- WHAT THE TASK REQUIRES -
Find every line in the records that holds the string "tabular". Copy each one.

- INFORMATION PROVIDED -
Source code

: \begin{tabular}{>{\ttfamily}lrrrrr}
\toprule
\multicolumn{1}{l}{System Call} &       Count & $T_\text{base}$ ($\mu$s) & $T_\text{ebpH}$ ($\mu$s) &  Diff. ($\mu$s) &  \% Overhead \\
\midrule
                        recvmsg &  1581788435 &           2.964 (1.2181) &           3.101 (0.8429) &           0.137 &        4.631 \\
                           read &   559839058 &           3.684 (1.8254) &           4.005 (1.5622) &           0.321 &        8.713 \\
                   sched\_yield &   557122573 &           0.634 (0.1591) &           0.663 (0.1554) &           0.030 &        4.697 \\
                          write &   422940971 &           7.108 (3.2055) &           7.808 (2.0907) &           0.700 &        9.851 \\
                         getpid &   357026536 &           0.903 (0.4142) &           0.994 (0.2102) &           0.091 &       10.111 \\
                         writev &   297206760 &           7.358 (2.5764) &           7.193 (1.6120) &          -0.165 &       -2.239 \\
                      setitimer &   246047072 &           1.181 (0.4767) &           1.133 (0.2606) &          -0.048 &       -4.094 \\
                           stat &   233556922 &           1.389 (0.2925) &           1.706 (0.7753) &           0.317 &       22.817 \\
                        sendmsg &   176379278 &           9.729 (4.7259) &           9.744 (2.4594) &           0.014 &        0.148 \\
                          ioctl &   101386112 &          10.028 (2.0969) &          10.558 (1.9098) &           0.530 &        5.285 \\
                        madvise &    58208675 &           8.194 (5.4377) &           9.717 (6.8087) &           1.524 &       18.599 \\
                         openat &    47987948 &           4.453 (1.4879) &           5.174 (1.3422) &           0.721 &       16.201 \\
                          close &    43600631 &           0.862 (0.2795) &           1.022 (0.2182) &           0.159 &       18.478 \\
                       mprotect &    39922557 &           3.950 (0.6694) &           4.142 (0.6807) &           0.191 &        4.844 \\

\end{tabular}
---
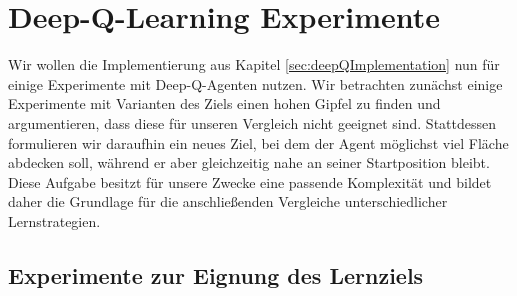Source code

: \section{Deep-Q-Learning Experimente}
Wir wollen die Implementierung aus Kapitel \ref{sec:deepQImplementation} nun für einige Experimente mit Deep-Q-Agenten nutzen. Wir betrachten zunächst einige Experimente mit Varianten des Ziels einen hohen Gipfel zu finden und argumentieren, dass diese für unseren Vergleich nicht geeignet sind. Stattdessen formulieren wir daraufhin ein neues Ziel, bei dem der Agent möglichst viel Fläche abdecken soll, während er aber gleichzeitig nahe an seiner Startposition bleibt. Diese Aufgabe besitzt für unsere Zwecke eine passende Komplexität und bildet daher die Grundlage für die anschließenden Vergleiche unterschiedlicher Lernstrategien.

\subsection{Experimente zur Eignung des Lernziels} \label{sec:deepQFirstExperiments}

- RESPONSE AREA -
: \begin{tabular}{>{\ttfamily}lrrrrr}
\end{tabular}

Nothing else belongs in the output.